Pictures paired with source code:
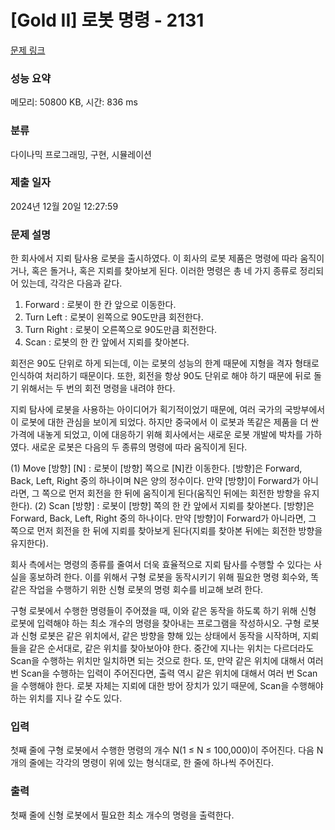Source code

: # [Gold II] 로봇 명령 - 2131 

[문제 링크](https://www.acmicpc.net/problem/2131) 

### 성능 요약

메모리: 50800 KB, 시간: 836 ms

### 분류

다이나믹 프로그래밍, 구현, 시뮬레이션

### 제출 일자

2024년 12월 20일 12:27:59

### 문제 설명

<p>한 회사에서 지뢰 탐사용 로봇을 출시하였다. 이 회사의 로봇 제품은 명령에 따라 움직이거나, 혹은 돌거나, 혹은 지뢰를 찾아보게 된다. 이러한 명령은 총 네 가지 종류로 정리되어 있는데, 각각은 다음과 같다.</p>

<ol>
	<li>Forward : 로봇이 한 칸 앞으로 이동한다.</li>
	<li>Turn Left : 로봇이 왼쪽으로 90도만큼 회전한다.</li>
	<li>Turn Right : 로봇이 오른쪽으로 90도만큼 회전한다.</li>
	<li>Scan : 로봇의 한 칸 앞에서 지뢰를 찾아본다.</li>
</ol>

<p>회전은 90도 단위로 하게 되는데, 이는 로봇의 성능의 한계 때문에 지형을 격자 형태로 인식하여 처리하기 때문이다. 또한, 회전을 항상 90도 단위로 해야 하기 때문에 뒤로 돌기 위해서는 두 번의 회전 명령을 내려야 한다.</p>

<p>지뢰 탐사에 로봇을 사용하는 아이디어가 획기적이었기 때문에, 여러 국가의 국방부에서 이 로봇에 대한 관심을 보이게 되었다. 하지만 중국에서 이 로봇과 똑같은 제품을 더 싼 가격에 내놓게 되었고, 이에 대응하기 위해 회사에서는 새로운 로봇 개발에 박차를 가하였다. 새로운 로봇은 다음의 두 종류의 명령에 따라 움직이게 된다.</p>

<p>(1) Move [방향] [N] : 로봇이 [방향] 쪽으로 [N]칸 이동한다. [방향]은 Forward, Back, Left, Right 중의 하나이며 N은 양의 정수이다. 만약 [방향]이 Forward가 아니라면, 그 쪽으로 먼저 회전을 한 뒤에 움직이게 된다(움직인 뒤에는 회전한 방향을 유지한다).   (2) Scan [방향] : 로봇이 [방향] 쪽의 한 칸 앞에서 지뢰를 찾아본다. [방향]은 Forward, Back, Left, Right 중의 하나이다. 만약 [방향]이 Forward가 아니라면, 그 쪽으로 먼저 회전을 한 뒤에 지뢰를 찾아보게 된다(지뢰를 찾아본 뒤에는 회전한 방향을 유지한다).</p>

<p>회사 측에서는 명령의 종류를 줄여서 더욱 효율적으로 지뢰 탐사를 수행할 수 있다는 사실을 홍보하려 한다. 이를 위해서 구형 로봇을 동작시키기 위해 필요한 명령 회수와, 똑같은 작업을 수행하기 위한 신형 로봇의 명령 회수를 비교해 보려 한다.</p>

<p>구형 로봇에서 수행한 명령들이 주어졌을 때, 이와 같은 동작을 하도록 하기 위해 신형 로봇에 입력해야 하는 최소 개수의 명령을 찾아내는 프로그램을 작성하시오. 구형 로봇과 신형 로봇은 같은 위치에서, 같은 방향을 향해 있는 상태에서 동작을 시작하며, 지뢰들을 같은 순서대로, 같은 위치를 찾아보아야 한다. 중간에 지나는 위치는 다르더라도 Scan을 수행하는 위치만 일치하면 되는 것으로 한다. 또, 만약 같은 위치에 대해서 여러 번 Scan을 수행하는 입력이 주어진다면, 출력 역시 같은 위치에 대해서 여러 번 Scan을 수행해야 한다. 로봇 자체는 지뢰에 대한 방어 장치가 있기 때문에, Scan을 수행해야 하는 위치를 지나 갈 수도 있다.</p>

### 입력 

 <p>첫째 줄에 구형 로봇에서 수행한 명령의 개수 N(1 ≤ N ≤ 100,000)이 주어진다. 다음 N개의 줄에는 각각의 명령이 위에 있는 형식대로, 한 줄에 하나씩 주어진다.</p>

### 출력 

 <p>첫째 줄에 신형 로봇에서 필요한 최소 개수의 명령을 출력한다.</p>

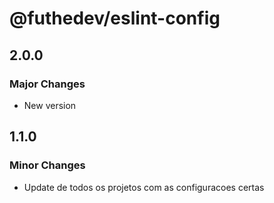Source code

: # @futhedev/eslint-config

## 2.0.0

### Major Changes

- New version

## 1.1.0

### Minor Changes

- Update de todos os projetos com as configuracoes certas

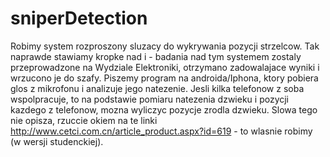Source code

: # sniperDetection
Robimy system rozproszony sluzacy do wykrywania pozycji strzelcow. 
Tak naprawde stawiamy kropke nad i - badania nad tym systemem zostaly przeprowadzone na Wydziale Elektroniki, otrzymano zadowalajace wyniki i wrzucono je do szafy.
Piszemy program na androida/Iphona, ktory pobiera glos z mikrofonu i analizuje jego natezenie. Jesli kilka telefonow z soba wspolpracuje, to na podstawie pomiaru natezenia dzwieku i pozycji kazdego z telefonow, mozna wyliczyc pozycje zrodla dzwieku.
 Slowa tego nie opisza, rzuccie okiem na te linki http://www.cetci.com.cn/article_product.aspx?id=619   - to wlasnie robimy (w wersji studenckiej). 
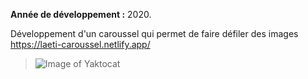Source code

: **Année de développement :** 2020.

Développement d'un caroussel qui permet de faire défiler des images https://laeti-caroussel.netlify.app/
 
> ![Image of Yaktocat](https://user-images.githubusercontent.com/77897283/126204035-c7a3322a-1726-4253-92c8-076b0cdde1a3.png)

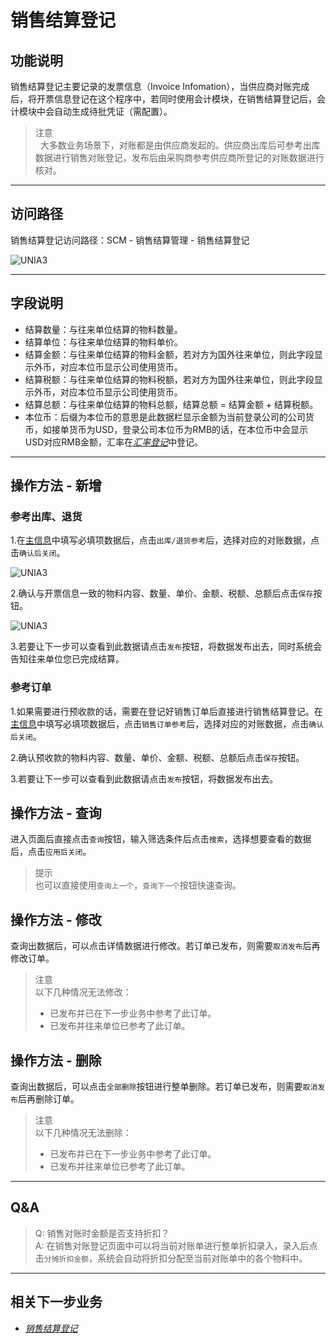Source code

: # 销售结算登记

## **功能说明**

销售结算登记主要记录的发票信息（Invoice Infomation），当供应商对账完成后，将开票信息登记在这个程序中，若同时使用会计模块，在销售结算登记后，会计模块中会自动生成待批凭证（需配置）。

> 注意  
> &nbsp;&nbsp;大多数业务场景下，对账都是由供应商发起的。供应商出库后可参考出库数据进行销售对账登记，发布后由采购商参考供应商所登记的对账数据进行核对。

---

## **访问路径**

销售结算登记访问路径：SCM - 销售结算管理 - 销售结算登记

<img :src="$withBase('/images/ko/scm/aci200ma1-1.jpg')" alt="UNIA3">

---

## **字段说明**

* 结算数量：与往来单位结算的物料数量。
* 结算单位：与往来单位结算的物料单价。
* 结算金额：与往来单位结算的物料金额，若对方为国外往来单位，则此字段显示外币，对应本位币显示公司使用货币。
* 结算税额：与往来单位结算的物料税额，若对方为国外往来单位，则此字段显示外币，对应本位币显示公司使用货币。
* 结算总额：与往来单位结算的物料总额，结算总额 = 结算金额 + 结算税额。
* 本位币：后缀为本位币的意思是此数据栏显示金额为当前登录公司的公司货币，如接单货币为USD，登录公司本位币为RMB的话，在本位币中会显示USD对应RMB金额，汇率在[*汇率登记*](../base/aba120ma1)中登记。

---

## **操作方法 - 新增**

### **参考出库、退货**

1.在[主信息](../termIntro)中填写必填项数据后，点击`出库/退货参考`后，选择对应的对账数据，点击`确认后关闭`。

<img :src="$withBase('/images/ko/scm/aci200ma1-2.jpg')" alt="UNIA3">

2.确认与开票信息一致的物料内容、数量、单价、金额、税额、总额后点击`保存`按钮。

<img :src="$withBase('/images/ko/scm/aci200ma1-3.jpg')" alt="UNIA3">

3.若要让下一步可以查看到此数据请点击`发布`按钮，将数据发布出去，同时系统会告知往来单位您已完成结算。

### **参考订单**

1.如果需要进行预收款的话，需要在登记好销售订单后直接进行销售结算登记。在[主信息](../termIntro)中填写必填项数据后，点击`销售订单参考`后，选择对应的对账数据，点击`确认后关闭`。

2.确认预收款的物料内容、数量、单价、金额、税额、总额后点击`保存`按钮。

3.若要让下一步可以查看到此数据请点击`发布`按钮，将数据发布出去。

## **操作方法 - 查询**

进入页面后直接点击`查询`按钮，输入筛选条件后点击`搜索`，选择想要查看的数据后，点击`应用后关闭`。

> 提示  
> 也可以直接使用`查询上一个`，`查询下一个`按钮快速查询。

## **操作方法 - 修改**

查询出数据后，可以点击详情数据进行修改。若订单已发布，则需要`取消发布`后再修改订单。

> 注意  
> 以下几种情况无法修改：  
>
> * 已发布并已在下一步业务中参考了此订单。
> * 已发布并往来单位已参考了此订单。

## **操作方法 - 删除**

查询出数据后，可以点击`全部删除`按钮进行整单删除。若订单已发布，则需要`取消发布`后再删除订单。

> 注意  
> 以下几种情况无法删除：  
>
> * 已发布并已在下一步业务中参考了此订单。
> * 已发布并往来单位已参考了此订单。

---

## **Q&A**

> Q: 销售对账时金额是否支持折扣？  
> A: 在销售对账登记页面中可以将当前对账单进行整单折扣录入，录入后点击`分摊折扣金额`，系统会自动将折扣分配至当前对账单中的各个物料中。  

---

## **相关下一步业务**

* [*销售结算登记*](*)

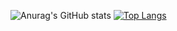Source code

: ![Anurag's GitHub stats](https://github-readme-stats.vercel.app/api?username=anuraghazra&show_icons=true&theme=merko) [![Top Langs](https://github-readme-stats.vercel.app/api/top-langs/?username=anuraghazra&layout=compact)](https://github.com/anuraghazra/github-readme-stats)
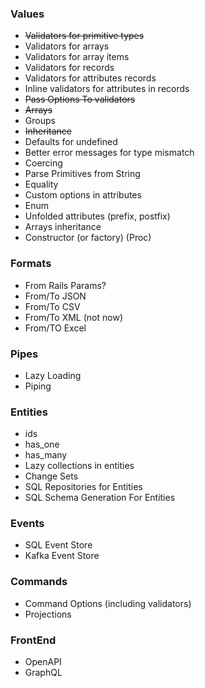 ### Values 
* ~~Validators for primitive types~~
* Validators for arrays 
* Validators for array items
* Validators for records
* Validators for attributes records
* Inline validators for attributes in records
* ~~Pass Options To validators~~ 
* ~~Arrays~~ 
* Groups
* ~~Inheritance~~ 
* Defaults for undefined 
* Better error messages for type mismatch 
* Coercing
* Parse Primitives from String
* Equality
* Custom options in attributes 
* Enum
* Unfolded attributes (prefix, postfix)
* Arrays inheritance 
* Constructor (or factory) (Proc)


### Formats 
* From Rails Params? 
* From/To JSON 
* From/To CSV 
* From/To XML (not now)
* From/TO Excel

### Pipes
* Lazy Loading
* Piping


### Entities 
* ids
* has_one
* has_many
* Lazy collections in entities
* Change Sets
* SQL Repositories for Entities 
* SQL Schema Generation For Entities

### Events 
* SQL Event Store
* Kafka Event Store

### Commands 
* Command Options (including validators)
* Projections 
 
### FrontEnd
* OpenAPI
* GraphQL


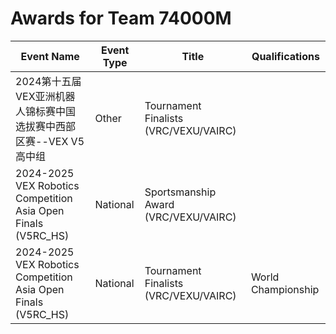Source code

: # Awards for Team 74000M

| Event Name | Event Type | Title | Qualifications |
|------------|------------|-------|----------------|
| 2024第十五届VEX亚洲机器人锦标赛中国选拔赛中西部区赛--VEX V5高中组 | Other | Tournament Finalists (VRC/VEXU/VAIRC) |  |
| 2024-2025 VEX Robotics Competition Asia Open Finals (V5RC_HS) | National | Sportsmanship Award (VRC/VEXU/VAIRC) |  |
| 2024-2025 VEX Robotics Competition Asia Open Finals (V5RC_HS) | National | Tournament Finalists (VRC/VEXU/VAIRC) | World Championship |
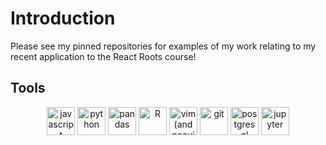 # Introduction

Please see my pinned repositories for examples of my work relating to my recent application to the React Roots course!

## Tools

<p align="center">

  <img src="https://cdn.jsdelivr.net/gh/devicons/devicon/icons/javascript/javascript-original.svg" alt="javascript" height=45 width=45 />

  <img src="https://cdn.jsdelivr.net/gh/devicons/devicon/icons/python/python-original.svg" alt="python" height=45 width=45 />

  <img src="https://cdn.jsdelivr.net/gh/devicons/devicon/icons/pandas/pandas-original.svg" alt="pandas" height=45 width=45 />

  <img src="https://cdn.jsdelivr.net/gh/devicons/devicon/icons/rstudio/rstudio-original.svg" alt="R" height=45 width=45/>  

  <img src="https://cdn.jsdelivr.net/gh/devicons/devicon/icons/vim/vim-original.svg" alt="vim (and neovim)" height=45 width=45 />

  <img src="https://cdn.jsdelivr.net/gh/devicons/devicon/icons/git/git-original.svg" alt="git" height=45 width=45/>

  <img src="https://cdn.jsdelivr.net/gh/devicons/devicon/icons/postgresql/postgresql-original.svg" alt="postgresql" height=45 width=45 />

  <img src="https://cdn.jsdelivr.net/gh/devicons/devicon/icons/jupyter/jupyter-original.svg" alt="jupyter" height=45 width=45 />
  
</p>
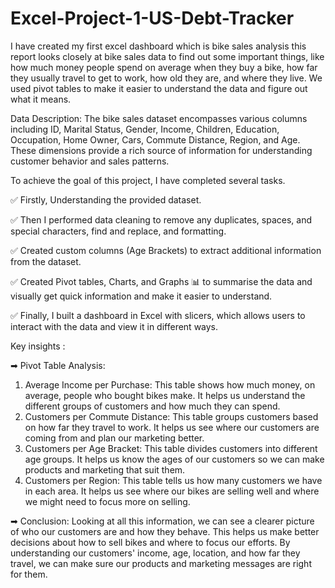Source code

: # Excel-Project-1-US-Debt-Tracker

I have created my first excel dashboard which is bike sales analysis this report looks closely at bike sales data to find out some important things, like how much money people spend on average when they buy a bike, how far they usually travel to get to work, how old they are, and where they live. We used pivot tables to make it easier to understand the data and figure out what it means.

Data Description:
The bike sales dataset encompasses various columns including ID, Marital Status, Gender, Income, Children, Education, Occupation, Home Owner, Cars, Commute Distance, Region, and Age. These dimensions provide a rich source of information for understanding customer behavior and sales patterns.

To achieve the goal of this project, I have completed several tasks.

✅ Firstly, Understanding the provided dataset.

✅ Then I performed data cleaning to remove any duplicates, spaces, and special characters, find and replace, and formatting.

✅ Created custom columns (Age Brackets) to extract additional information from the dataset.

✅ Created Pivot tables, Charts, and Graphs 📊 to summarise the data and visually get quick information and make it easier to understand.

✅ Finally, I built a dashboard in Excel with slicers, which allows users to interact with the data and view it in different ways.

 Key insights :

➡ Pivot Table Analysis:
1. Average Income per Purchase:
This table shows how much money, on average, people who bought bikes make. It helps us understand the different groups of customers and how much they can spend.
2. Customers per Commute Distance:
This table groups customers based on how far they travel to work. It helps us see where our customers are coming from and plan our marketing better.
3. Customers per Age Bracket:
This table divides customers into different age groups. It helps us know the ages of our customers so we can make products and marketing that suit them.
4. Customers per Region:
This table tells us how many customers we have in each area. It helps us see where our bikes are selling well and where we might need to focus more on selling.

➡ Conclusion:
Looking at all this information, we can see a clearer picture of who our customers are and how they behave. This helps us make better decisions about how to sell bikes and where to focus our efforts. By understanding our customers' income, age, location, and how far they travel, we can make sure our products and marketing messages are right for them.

» **Task objective**
The expected output is each line of the records above that includes the word "Finalists".

» **Written solution**
| 2024第十五届VEX亚洲机器人锦标赛中国选拔赛中西部区赛--VEX V5高中组 | Other | Tournament Finalists (VRC/VEXU/VAIRC) |  |
| 2024-2025 VEX Robotics Competition Asia Open Finals (V5RC_HS) | National | Tournament Finalists (VRC/VEXU/VAIRC) | World Championship |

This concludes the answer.